● What to work on
Please reproduce the data below exactly, from the first line through the line containing "Go to PIM menu", and leave every later line out.

(Stored entries)

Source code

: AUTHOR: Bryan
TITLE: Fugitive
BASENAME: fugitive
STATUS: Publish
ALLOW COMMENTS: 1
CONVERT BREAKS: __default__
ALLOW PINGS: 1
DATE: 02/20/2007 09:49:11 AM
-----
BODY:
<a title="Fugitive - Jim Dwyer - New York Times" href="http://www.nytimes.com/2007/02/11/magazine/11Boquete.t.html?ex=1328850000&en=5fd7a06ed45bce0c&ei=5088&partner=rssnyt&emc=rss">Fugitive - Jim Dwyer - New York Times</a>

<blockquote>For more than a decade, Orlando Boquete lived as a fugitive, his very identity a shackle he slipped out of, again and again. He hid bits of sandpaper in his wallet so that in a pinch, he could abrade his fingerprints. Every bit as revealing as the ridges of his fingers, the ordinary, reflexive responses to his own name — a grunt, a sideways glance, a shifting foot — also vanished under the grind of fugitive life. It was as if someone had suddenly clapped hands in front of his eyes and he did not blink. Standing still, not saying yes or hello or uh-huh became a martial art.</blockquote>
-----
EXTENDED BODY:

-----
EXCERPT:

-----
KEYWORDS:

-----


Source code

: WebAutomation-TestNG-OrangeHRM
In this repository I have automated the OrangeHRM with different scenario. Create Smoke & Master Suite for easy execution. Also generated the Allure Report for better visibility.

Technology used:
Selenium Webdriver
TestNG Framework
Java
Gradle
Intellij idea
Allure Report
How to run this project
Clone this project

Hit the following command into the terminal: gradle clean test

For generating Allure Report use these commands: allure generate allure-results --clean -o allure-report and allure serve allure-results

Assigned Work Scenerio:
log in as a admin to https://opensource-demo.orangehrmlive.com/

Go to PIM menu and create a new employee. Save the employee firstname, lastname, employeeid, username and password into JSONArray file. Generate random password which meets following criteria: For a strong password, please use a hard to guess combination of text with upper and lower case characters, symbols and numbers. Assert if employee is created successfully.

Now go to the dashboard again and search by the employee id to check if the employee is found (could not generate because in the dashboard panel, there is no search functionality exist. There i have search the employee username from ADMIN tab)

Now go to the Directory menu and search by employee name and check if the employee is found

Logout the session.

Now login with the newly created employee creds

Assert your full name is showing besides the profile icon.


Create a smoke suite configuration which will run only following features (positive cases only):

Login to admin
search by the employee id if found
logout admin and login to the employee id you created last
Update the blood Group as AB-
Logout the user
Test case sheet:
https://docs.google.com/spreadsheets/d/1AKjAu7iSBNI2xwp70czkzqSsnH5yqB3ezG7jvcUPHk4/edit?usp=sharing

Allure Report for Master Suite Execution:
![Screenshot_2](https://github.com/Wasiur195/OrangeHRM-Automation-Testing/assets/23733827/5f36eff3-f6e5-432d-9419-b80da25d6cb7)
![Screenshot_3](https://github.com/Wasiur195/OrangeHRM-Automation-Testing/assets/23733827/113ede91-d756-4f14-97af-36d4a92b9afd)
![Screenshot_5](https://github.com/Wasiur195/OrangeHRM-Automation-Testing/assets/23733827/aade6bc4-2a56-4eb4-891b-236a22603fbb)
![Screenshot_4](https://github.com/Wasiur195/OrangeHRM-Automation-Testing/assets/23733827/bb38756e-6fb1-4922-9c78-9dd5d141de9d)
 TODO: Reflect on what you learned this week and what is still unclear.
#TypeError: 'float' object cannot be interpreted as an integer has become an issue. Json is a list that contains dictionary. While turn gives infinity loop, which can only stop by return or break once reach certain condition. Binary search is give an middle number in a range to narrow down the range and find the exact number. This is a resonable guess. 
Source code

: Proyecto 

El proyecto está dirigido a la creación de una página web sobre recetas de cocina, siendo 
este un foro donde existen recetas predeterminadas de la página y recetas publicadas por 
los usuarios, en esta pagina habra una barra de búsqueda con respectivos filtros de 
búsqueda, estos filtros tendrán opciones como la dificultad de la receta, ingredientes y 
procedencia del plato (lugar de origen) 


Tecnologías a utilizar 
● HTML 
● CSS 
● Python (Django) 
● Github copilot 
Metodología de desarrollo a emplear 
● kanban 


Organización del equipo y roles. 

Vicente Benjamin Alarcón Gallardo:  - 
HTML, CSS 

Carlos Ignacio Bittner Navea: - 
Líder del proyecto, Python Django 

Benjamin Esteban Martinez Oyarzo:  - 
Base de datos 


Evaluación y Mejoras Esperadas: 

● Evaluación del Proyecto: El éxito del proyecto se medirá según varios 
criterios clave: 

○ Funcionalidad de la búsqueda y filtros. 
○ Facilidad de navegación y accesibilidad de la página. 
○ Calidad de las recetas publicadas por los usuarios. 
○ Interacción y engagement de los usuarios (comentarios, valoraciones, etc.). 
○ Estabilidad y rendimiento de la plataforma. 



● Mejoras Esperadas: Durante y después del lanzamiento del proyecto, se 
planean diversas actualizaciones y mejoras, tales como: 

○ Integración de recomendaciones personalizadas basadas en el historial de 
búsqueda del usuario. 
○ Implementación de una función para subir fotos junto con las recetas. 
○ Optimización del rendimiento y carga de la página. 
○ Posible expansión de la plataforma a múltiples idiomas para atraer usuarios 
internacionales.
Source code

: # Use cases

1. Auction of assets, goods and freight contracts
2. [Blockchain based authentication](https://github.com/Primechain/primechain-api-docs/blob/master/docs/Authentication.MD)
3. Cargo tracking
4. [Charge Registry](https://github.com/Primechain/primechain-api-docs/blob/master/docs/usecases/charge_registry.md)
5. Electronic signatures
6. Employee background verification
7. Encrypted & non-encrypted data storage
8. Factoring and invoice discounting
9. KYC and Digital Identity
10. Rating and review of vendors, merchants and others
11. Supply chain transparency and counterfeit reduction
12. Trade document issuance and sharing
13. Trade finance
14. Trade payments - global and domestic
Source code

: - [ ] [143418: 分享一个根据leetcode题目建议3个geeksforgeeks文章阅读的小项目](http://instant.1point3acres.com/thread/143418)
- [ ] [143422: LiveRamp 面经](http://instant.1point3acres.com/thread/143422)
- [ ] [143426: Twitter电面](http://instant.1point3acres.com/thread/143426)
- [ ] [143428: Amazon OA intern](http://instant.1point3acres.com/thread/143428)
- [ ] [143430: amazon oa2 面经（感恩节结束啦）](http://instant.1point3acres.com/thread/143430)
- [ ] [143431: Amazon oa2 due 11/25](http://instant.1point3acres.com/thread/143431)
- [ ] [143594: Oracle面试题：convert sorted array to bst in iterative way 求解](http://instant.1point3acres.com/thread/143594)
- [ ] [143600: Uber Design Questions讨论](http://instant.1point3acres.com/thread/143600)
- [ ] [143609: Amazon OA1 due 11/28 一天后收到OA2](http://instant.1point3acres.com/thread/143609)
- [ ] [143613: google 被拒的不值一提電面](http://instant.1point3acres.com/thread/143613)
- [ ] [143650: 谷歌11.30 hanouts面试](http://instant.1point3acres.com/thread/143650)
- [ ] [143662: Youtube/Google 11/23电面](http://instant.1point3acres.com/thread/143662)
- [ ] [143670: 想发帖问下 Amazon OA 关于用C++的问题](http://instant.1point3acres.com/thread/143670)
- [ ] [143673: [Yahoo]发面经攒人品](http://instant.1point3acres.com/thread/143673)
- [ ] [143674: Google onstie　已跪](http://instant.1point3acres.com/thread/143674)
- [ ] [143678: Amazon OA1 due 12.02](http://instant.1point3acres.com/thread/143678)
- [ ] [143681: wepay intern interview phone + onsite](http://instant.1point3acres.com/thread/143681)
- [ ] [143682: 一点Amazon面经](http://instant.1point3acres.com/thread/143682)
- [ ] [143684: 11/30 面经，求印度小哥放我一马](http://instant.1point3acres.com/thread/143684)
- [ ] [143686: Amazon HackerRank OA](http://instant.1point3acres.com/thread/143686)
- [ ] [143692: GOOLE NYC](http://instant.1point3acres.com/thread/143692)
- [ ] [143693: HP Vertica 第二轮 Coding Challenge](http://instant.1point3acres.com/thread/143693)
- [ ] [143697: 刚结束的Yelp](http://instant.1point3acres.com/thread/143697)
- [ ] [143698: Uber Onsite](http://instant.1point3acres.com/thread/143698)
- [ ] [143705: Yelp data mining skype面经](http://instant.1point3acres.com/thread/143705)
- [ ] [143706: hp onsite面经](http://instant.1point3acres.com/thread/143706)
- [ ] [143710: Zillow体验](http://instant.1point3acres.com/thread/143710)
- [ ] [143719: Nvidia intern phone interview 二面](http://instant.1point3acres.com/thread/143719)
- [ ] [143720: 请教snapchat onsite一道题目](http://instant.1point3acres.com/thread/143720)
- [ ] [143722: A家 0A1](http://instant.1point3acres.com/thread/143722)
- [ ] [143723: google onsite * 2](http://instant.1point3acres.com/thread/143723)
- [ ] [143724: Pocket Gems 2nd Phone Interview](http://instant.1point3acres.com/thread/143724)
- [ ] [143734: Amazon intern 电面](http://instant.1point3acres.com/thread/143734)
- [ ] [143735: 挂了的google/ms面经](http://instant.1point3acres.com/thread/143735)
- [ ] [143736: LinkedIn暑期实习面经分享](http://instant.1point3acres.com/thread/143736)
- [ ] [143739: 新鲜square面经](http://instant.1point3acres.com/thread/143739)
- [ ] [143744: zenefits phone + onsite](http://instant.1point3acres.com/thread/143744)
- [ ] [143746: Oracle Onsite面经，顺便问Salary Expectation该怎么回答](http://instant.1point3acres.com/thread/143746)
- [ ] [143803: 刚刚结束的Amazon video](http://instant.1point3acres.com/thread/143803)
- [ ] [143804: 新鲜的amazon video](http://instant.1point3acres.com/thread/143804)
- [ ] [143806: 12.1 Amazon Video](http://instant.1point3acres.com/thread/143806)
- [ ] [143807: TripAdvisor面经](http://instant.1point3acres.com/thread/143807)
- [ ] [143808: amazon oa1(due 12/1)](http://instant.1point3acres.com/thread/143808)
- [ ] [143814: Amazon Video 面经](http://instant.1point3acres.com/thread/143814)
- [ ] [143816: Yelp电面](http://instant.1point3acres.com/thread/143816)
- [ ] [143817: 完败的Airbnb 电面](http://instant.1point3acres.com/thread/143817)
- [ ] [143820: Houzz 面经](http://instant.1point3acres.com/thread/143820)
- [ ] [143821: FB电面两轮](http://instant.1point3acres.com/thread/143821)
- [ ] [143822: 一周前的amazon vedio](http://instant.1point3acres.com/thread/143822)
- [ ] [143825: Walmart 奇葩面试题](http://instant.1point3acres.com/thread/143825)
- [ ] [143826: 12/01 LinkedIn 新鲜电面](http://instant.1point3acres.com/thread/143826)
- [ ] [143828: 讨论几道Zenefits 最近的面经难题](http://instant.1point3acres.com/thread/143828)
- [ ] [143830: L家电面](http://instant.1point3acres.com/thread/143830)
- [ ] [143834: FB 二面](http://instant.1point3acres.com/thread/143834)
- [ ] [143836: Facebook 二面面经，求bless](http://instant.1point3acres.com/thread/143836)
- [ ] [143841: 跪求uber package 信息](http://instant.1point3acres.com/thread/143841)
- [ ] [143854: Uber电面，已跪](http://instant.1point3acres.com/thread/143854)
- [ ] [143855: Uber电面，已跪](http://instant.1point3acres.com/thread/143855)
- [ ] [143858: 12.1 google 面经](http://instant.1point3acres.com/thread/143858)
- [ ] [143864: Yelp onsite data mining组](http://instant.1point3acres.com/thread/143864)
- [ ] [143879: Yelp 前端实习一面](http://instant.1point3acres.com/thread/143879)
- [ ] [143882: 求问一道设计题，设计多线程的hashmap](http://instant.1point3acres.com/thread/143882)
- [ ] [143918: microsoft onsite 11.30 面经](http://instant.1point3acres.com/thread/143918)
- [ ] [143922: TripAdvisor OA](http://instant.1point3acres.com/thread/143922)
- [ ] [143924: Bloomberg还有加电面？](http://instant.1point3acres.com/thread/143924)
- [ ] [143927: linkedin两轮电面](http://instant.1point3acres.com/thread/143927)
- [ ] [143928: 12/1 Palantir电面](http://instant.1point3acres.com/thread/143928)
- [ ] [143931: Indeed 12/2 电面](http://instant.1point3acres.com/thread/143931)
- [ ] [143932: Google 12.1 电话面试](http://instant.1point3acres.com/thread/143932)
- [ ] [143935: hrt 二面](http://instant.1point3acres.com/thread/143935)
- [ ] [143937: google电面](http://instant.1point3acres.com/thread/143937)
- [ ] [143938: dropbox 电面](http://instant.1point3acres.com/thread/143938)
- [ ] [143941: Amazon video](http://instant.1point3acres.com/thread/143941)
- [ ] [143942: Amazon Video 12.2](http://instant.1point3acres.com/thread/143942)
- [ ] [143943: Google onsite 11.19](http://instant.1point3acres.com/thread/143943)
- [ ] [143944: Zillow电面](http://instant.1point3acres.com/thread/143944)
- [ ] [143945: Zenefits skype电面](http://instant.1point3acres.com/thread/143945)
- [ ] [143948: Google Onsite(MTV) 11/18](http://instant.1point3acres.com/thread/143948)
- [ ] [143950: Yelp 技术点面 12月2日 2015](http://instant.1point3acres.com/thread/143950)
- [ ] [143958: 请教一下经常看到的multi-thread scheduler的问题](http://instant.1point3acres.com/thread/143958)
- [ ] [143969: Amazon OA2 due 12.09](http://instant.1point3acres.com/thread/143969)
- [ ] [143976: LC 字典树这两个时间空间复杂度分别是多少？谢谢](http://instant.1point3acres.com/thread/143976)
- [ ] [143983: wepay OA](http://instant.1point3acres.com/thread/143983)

● Solution
Source code

: AUTHOR: Bryan
TITLE: Fugitive
BASENAME: fugitive
STATUS: Publish
ALLOW COMMENTS: 1
CONVERT BREAKS: __default__
ALLOW PINGS: 1
DATE: 02/20/2007 09:49:11 AM
-----
BODY:
<a title="Fugitive - Jim Dwyer - New York Times" href="http://www.nytimes.com/2007/02/11/magazine/11Boquete.t.html?ex=1328850000&en=5fd7a06ed45bce0c&ei=5088&partner=rssnyt&emc=rss">Fugitive - Jim Dwyer - New York Times</a>

<blockquote>For more than a decade, Orlando Boquete lived as a fugitive, his very identity a shackle he slipped out of, again and again. He hid bits of sandpaper in his wallet so that in a pinch, he could abrade his fingerprints. Every bit as revealing as the ridges of his fingers, the ordinary, reflexive responses to his own name — a grunt, a sideways glance, a shifting foot — also vanished under the grind of fugitive life. It was as if someone had suddenly clapped hands in front of his eyes and he did not blink. Standing still, not saying yes or hello or uh-huh became a martial art.</blockquote>
-----
EXTENDED BODY:

-----
EXCERPT:

-----
KEYWORDS:

-----


Source code

: WebAutomation-TestNG-OrangeHRM
In this repository I have automated the OrangeHRM with different scenario. Create Smoke & Master Suite for easy execution. Also generated the Allure Report for better visibility.

Technology used:
Selenium Webdriver
TestNG Framework
Java
Gradle
Intellij idea
Allure Report
How to run this project
Clone this project

Hit the following command into the terminal: gradle clean test

For generating Allure Report use these commands: allure generate allure-results --clean -o allure-report and allure serve allure-results

Assigned Work Scenerio:
log in as a admin to https://opensource-demo.orangehrmlive.com/

Go to PIM menu and create a new employee. Save the employee firstname, lastname, employeeid, username and password into JSONArray file. Generate random password which meets following criteria: For a strong password, please use a hard to guess combination of text with upper and lower case characters, symbols and numbers. Assert if employee is created successfully.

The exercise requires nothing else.